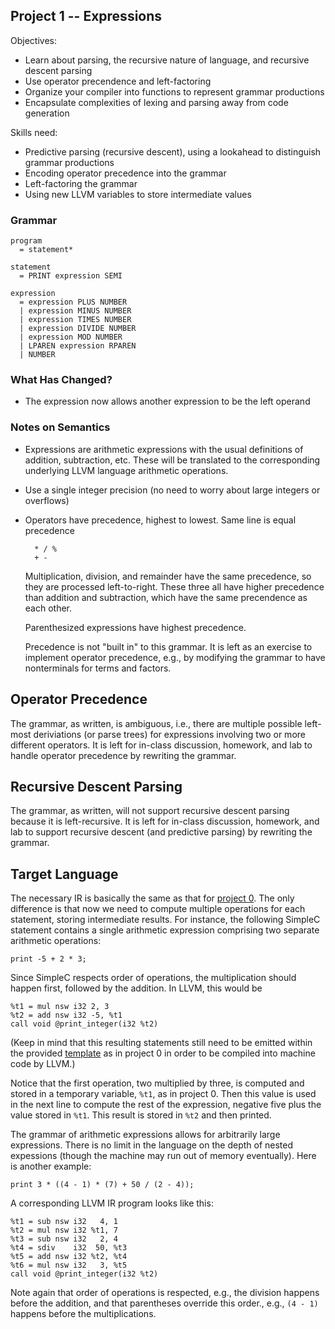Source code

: ## Project 1 -- Expressions

Objectives:

- Learn about parsing, the recursive nature of language, and recursive descent parsing
- Use operator precendence and left-factoring
- Organize your compiler into functions to represent grammar productions
- Encapsulate complexities of lexing and parsing away from code generation

Skills need:

- Predictive parsing (recursive descent), using a lookahead to distinguish grammar productions
- Encoding operator precedence into the grammar
- Left-factoring the grammar
- Using new LLVM variables to store intermediate values

### Grammar

    program
      = statement*

    statement
      = PRINT expression SEMI

    expression
      = expression PLUS NUMBER
      | expression MINUS NUMBER
      | expression TIMES NUMBER
      | expression DIVIDE NUMBER
      | expression MOD NUMBER
      | LPAREN expression RPAREN
      | NUMBER

### What Has Changed?

- The expression now allows another expression to be the left operand

### Notes on Semantics

- Expressions are arithmetic expressions with the usual definitions of addition, subtraction, etc.  These will be translated to the corresponding underlying LLVM language arithmetic operations.

- Use a single integer precision (no need to worry about large integers or overflows)

- Operators have precedence, highest to lowest.  Same line is equal precedence

        * / %
        + -

    Multiplication, division, and remainder have the same precedence, so they are processed left-to-right.  These three all have higher precedence than addition and subtraction, which have the same precendence as each other.

    Parenthesized expressions have highest precedence.
    
    Precedence is not "built in" to this grammar.  It is left as an exercise to implement operator precedence, e.g., by modifying the grammar to have nonterminals for terms and factors.

## Operator Precedence

The grammar, as written, is ambiguous, i.e., there are multiple
possible left-most deriviations (or parse trees) for expressions
involving two or more different operators.  It is left for in-class
discussion, homework, and lab to handle operator precedence by
rewriting the grammar.

## Recursive Descent Parsing

The grammar, as written, will not support recursive descent parsing
because it is left-recursive.  It is left for in-class discussion,
homework, and lab to support recursive descent (and predictive
parsing) by rewriting the grammar.

## Target Language

The necessary IR is basically the same as that for [project 0](project0.md).  The only difference is that now we need to compute multiple operations for each statement, storing intermediate results.  For instance, the following SimpleC statement contains a single arithmetic expression comprising two separate arithmetic operations:

    print -5 + 2 * 3;
    
Since SimpleC respects order of operations, the multiplication should happen first, followed by the addition.  In LLVM, this would be

    %t1 = mul nsw i32 2, 3
    %t2 = add nsw i32 -5, %t1
    call void @print_integer(i32 %t2)

(Keep in mind that this resulting statements still need to be emitted
within the provided [template](template.ll) as in project 0 in order
to be compiled into machine code by LLVM.)

Notice that the first operation, two multiplied by three, is computed
and stored in a temporary variable, `%t1`, as in project 0.  Then this
value is used in the next line to compute the rest of the expression,
negative five plus the value stored in `%t1`.  This result is stored
in `%t2` and then printed.

The grammar of arithmetic expressions allows for arbitrarily large
expressions.  There is no limit in the language on the depth of nested
expessions (though the machine may run out of memory eventually).  Here is another example:

    print 3 * ((4 - 1) * (7) + 50 / (2 - 4));
    
A corresponding LLVM IR program looks like this:

    %t1 = sub nsw i32   4, 1
    %t2 = mul nsw i32 %t1, 7
    %t3 = sub nsw i32   2, 4
    %t4 = sdiv    i32  50, %t3
    %t5 = add nsw i32 %t2, %t4
    %t6 = mul nsw i32   3, %t5
    call void @print_integer(i32 %t2)

Note again that order of operations is respected, e.g., the division happens before the addition, and that parentheses override this order., e.g., `(4 - 1)` happens before the multiplications.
----
▸ PROBLEM DESCRIPTION: Only exact lines belong in the answer: those from the beginning of the entries above through the line holding "### Notes on Semantics", with no pictures.

▸ THE COMPLETED TASK:
Source code

: ## Project 1 -- Expressions

Objectives:

- Learn about parsing, the recursive nature of language, and recursive descent parsing
- Use operator precendence and left-factoring
- Organize your compiler into functions to represent grammar productions
- Encapsulate complexities of lexing and parsing away from code generation

Skills need:

- Predictive parsing (recursive descent), using a lookahead to distinguish grammar productions
- Encoding operator precedence into the grammar
- Left-factoring the grammar
- Using new LLVM variables to store intermediate values

### Grammar

    program
      = statement*

    statement
      = PRINT expression SEMI

    expression
      = expression PLUS NUMBER
      | expression MINUS NUMBER
      | expression TIMES NUMBER
      | expression DIVIDE NUMBER
      | expression MOD NUMBER
      | LPAREN expression RPAREN
      | NUMBER

### What Has Changed?

- The expression now allows another expression to be the left operand

### Notes on Semantics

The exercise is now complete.